Jeremy Hunt has launched a flurry of tax breaks to encourage investment by businesses after the double blow of microchip designer Arm opting for a New York stock market listing and AstraZeneca deciding to build a new factory in Dublin.
Businesses that invest in IT equipment and machinery will be able to claim back the cost by writing it off against tax on their profits, the chancellor announced in his budget on Wednesday.
Businesses always have been able to write off the costs of investment against taxes upon their profits. Not only always have been able to do so there’s no possibility of a rational tax system upon profits in which they cannot.
Called “full expensing”, it will allow firms to claim up to 100% of the cost of the investment.
This has always been true and always will be.
The only thing that changes here is when can a business take that deduction. To fail to grasp this is to be ignorant of the subject under discussion. As one of us has noted elsewhere this is not the first (or even the second) time The Guardian has made this dreadful mistake.
A profits tax is levied upon profits. Upon that gap of the revenues from being in business against the costs of being in business. Buying a computer, a lorry, building a factory, is a cost of being in business. Therefore it is subtracted from revenues in order to arrive at the profit figure which is then taxed.
On the basis that politicians prefer money to spend now - while they’re still in office - we place limitations upon how much of those investment costs any business can claim this year. Whether we call them capital allowances, allowable depreciation or whatever doesn;t change the essence. We don’t allow a business to claim all of this year’s investment costs against this year’s profits.

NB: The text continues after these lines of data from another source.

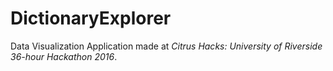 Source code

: # DictionaryExplorer

Data Visualization Application made at *Citrus Hacks: University of Riverside 36-hour Hackathon 2016*.
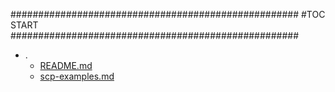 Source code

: 



####################################################
#TOC START
####################################################
* .
    * [README.md](.\README.md)
    * [scp-examples.md](.\scp-examples.md)
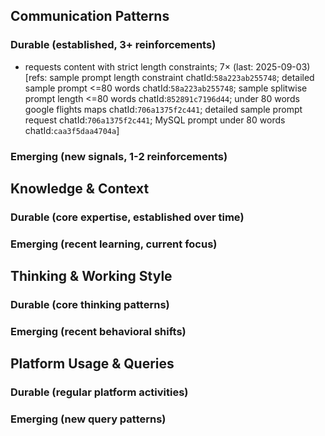 ## Communication Patterns
### Durable (established, 3+ reinforcements)
- requests content with strict length constraints; 7× (last: 2025-09-03) [refs: sample prompt length constraint chatId:`58a223ab255748`; detailed sample prompt <=80 words chatId:`58a223ab255748`; sample splitwise prompt length <=80 words chatId:`852891c7196d44`; under 80 words google flights maps chatId:`706a1375f2c441`; detailed sample prompt request chatId:`706a1375f2c441`; MySQL prompt under 80 words chatId:`caa3f5daa4704a`]

### Emerging (new signals, 1-2 reinforcements)

## Knowledge & Context
### Durable (core expertise, established over time)

### Emerging (recent learning, current focus)

## Thinking & Working Style
### Durable (core thinking patterns)

### Emerging (recent behavioral shifts)

## Platform Usage & Queries
### Durable (regular platform activities)

### Emerging (new query patterns) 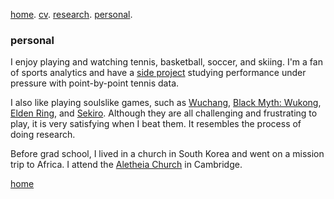 

[home](./). [cv](./assets/files/CV.pdf). [research](./research.md). [personal](./hobby.md). <br/>

### personal

I enjoy playing and watching tennis, basketball, soccer, and skiing. I'm a fan of sports analytics and have a [side project](/assets/files/tennis_poster.pdf) studying performance under pressure with point-by-point tennis data.

<!--
and [basketball](/assets/files/bball.md)
[home](./). [cv](./assets/files/CV.pdf). [research](./research.md). [talks](./talk.md). [teaching](./teaching.md). <br/>
[thoughts](./thought.md). [personal](./hobby.md). [failed projects](./failed.md).
 I like singing too, here's an excerpt of my covering of [Trace (軌跡)](/assets/files/179LincolnSt4.m4a) and [Apocalypse (世界末日)](/assets/files/sjmr.m4a) by [Jay Chou (周杰倫)](https://en.wikipedia.org/wiki/Jay_Chou).
 -->

I also like playing soulslike games, such as [Wuchang](https://en.wikipedia.org/wiki/Wuchang:_Fallen_Feathers), [Black Myth: Wukong](https://en.wikipedia.org/wiki/Black_Myth:_Wukong), [Elden Ring](https://en.wikipedia.org/wiki/Elden_Ring), and [Sekiro](https://en.wikipedia.org/wiki/Sekiro:_Shadows_Die_Twice). Although they are all challenging and frustrating to play, it is very satisfying when I beat them. It resembles the process of doing research. 

Before grad school, I lived in a church in South Korea and went on a mission trip to Africa. I attend the [Aletheia Church](https://www.aletheia.org/) in Cambridge.

[home](./)
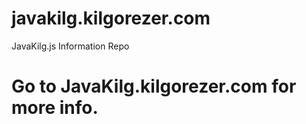 # javakilg.kilgorezer.com
JavaKilg.js Information Repo
# Go to JavaKilg.kilgorezer.com for more info.
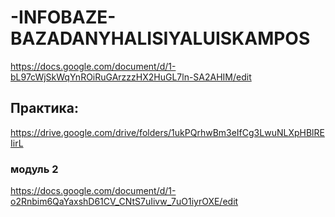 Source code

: # -INFOBAZE-BAZADANYHALISIYALUISKAMPOS
https://docs.google.com/document/d/1-bL97cWjSkWqYnROiRuGArzzzHX2HuGL7ln-SA2AHIM/edit
## Практика:
https://drive.google.com/drive/folders/1ukPQrhwBm3eIfCg3LwuNLXpHBlREIirL
### модуль 2
https://docs.google.com/document/d/1-o2Rnbim6QaYaxshD61CV_CNtS7uIivw_7uO1iyrOXE/edit
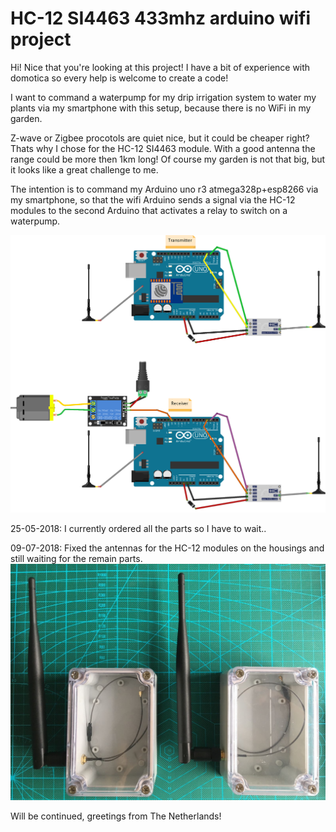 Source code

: # HC-12 SI4463 433mhz arduino wifi project 
Hi! Nice that you're looking at this project! I have a bit of experience with domotica so every help is welcome to create a code!

I want to command a waterpump for my drip irrigation system to water my plants via my smartphone with this setup, because there is no WiFi in my garden.

Z-wave or Zigbee procotols are quiet nice, but it could be cheaper right? Thats why I chose for the HC-12 SI4463 module. With a good antenna the range could be more then 1km long! Of course my garden is not that big, but it looks like a great challenge to me.

The intention is to command my Arduino uno r3 atmega328p+esp8266 via my smartphone, so that the wifi Arduino sends a signal via the HC-12 modules to the second Arduino that activates a relay to switch on a waterpump.

![alt text](https://github.com/joeppa/HC-12/blob/master/Schematic.png)



25-05-2018: I currently ordered all the parts so I have to wait..

09-07-2018: Fixed the antennas for the HC-12 modules on the housings and still waiting for the remain parts. 
![alt text](https://github.com/joeppa/HC-12/blob/master/Housing.jpg)

Will be continued, greetings from The Netherlands!
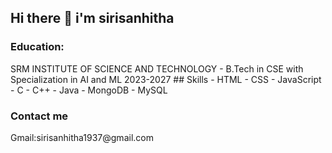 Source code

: ## Hi there 👋 i'm sirisanhitha
<h3 align="left">Education:</h3>
SRM INSTITUTE OF SCIENCE AND TECHNOLOGY - B.Tech in CSE with Specialization in AI and ML 2023-2027
## Skills
- HTML
- CSS
- JavaScript
- C
- C++
- Java
- MongoDB
- MySQL
<h3 align="left">Contact me</h3>
Gmail:sirisanhitha1937@gmail.com
<!--
**sirisanhitha/sirisanhitha** is a ✨ _special_ ✨ repository because its `README.md` (this file) appears on your GitHub profile.

Here are some ideas to get you started:

- 🔭 I’m currently working on ...
- 🌱 I’m currently learning ...
- 👯 I’m looking to collaborate on ...
- 🤔 I’m looking for help with ...
- 💬 Ask me about ...
- 📫 How to reach me: ...
- 😄 Pronouns: ...
- ⚡ Fun fact: ...
-->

Except, with full expensing, we do. And that’s it. All full expensing is is the removal of the limitations we place - time limitations, nothing more - upon a business being able to put the costs of being in business against the revenues of being in business.
The effect of this is to remove the delay on claiming the costs for the business. Equally, and obviously, it reduces profits tax this year. But over the life of the investment the tax paid on the profits is the same (with very minor issues over the interest on the cashflow). All that changes is which year that tax is paid.

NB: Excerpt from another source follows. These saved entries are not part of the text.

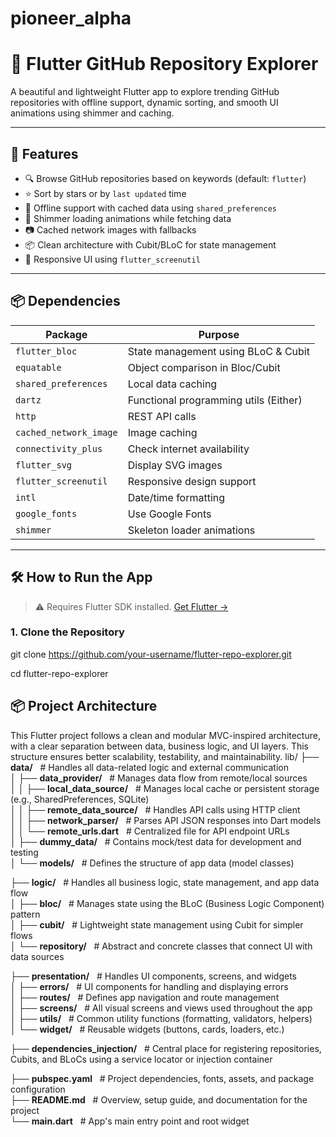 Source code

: # pioneer_alpha

# 🚀 Flutter GitHub Repository Explorer

A beautiful and lightweight Flutter app to explore trending GitHub repositories with offline support, dynamic sorting, and smooth UI animations using shimmer and caching.

---

## 🌟 Features

- 🔍 Browse GitHub repositories based on keywords (default: `flutter`)
- ⭐ Sort by stars or by `last updated` time
- 📶 Offline support with cached data using `shared_preferences`
- 🎨 Shimmer loading animations while fetching data
- 📷 Cached network images with fallbacks
- 📦 Clean architecture with Cubit/BLoC for state management
- 📱 Responsive UI using `flutter_screenutil`

---

## 📦 Dependencies

| Package                | Purpose                                      |
|------------------------|----------------------------------------------|
| `flutter_bloc`         | State management using BLoC & Cubit          |
| `equatable`            | Object comparison in Bloc/Cubit              |
| `shared_preferences`   | Local data caching                           |
| `dartz`                | Functional programming utils (Either)        |
| `http`                 | REST API calls                               |
| `cached_network_image` | Image caching                                |
| `connectivity_plus`    | Check internet availability                  |
| `flutter_svg`          | Display SVG images                           |
| `flutter_screenutil`   | Responsive design support                    |
| `intl`                 | Date/time formatting                         |
| `google_fonts`         | Use Google Fonts                             |
| `shimmer`              | Skeleton loader animations                   |

---

## 🛠️ How to Run the App

> ⚠️ Requires Flutter SDK installed. [Get Flutter →](https://flutter.dev/docs/get-started/install)

### 1. Clone the Repository

git clone https://github.com/your-username/flutter-repo-explorer.git </br>

cd flutter-repo-explorer


## 📦 Project Architecture
This Flutter project follows a clean and modular MVC-inspired architecture, with a clear separation between data, business logic, and UI layers. This structure ensures better scalability, testability, and maintainability.
lib/
├── <strong>data/</strong> &nbsp;&nbsp;# Handles all data-related logic and external communication<br/>
│ ├── <strong>data_provider/</strong> &nbsp;&nbsp;# Manages data flow from remote/local sources<br/>
│ │ ├── <strong>local_data_source/</strong> &nbsp;&nbsp;# Manages local cache or persistent storage (e.g., SharedPreferences, SQLite)<br/>
│ │ ├── <strong>remote_data_source/</strong> &nbsp;&nbsp;# Handles API calls using HTTP client<br/>
│ │ ├── <strong>network_parser/</strong> &nbsp;&nbsp;# Parses API JSON responses into Dart models<br/>
│ │ └── <strong>remote_urls.dart</strong> &nbsp;&nbsp;# Centralized file for API endpoint URLs<br/>
│ ├── <strong>dummy_data/</strong> &nbsp;&nbsp;# Contains mock/test data for development and testing<br/>
│ └── <strong>models/</strong> &nbsp;&nbsp;# Defines the structure of app data (model classes)<br/>

├── <strong>logic/</strong> &nbsp;&nbsp;# Handles all business logic, state management, and app data flow<br/>
│ ├── <strong>bloc/</strong> &nbsp;&nbsp;# Manages state using the BLoC (Business Logic Component) pattern<br/>
│ ├── <strong>cubit/</strong> &nbsp;&nbsp;# Lightweight state management using Cubit for simpler flows<br/>
│ └── <strong>repository/</strong> &nbsp;&nbsp;# Abstract and concrete classes that connect UI with data sources<br/>

├── <strong>presentation/</strong> &nbsp;&nbsp;# Handles UI components, screens, and widgets<br/>
│ ├── <strong>errors/</strong> &nbsp;&nbsp;# UI components for handling and displaying errors<br/>
│ ├── <strong>routes/</strong> &nbsp;&nbsp;# Defines app navigation and route management<br/>
│ ├── <strong>screens/</strong> &nbsp;&nbsp;# All visual screens and views used throughout the app<br/>
│ ├── <strong>utils/</strong> &nbsp;&nbsp;# Common utility functions (formatting, validators, helpers)<br/>
│ └── <strong>widget/</strong> &nbsp;&nbsp;# Reusable widgets (buttons, cards, loaders, etc.)<br/>

├── <strong>dependencies_injection/</strong> &nbsp;&nbsp;# Central place for registering repositories, Cubits, and BLoCs using a service locator or injection container<br/>

├── <strong>pubspec.yaml</strong> &nbsp;&nbsp;# Project dependencies, fonts, assets, and package configuration<br/>
├── <strong>README.md</strong> &nbsp;&nbsp;# Overview, setup guide, and documentation for the project<br/>
└── <strong>main.dart</strong> &nbsp;&nbsp;# App's main entry point and root widget<br/>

Which allows us to show that this is in fact Keynesian demand stimulus. Government now delays - delays only - gaining that tax revenue from corporate profits. This, assuming steady spending, widens the budget deficit. That is the very definition of Keynesian stimulus, we’re just using the business investment channel to do it rather than handing out welfare cheques.
Business always is able to expense the full cost of investment against corporate profit taxes. All that “full expensing” means is that it’s able to do it today, not next year or next decade.
We can’t help but think that the world would improve if those who wrote about the tax system for major national newspapers had even the vaguest grasp of the tax system. Full expensing affects cashflow, not tax revenue over time.